Poderá dizer-se que sempre foi assim ao longo dos tempos, que não é só em Portugal, bem pelo contrário, até mesmo que era também prática constante na pendência do salazarismo. Sim senhor, de acordo. Mas o reconhecimento das faltas e a absolvição concomitante são de confessionário, não me deixam mais nem menos satisfeito por tal localização.
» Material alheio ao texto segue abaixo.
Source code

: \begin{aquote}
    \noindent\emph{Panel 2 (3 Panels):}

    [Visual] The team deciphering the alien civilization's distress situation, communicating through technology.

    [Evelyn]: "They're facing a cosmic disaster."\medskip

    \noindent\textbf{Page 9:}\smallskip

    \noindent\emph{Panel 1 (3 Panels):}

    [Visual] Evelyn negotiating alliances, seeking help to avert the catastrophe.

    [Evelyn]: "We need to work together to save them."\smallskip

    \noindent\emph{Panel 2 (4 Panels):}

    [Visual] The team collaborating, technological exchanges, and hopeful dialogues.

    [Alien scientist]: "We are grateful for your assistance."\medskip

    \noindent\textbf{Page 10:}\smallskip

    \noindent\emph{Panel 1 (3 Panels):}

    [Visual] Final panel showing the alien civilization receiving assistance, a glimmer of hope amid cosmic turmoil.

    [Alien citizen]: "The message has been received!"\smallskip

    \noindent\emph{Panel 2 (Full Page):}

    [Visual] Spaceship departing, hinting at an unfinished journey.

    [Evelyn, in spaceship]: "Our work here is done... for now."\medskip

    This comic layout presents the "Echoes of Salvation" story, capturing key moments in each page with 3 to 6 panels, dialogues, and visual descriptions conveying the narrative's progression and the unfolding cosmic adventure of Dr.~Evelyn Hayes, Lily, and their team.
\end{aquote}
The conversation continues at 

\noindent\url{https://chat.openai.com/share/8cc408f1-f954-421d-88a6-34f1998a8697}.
No caso vertente, a reacção dos mais diversos quadrantes foi elucidativa: é melhor não se mexer muito nessas coisas, por via das moscas que são as únicas diferentes. Está-se a ver a que chegou o despautério. Desde o Parlamento até diversas sedes políticas, foi um corrupio, que se pode interpretar como um salve-se quem puder. O Eng. João Cravinho não se deve considerar vingado pelo advogado de Coimbra, que conheci bem nos seus tempos de jornalista. Mas pode comentar, sem papas na língua, eu bem tentei, mas… Mais recentemente, porém, uma sondagem veio informar que uma boa maioria dos Portugueses estava com o Dr. Marinho Pinto. Em que ficamos? Eu, pessoalmente, alinho com o Povo, ao qual pertenço com muita honra.
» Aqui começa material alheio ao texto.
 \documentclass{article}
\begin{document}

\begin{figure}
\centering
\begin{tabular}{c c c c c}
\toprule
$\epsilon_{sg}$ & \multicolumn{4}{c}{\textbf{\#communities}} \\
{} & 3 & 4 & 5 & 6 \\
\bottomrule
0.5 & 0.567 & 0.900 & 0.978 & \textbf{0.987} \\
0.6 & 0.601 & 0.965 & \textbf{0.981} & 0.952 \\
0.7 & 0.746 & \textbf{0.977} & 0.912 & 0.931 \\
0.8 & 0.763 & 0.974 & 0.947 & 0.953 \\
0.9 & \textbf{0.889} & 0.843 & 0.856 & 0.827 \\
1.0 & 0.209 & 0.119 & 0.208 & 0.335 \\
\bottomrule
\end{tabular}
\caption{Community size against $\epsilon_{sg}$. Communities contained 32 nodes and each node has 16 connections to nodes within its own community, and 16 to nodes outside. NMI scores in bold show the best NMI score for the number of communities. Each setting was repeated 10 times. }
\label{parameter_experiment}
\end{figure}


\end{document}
Estamos a viver um tempo em que a organização política do nosso País está a ser posta em causa, ainda que, muitas vezes, por gente que ninguém conhece, mas que sabe pôr-se em bicos dos pés e vai chegando a público. Os partidos e os políticos são postos em causa e até se diz que o sistema já deu o que tinha a a dar e que se torna necessária uma «mudança estrutural». Falta pouco para corroborar Oliveira Salazar: é impossível haver um regime democrático em Portugal, é proibido haver partidos, direitos dos cidadãos são ois que o poder concede – e ponto. Há que ter em conta estas atoardas. E, se se lhes quer responder, use-se a verdade, a honestidade, a frontalidade e a prática democrática. São os atributos que temos todos de usar para defendermos a Liberdade. Tenho de o dizer: ao cabo e ao resto, não me parece que em termos de comparação devesse ter citado a Albânia e Portugal, ainda que muito boa gente tivesse dito que se o nosso País não entrasse na então CEE, corria o risco de uma albanização complicadíssima. Em tempo de recordar, até Mário Soares o fez. No caso vertente, se por fas e nefas não se investigar, a sério, a prática da compra e venda de pessoas, instituições, organizações, estaremos, estará Portugal, em maus lençóis; porque há muito para inquirir, para averiguar, para punir se for caso disso (e parece que é). Em caso negativo, bem se poderá dizer que entre nós a corrupção morre virgem.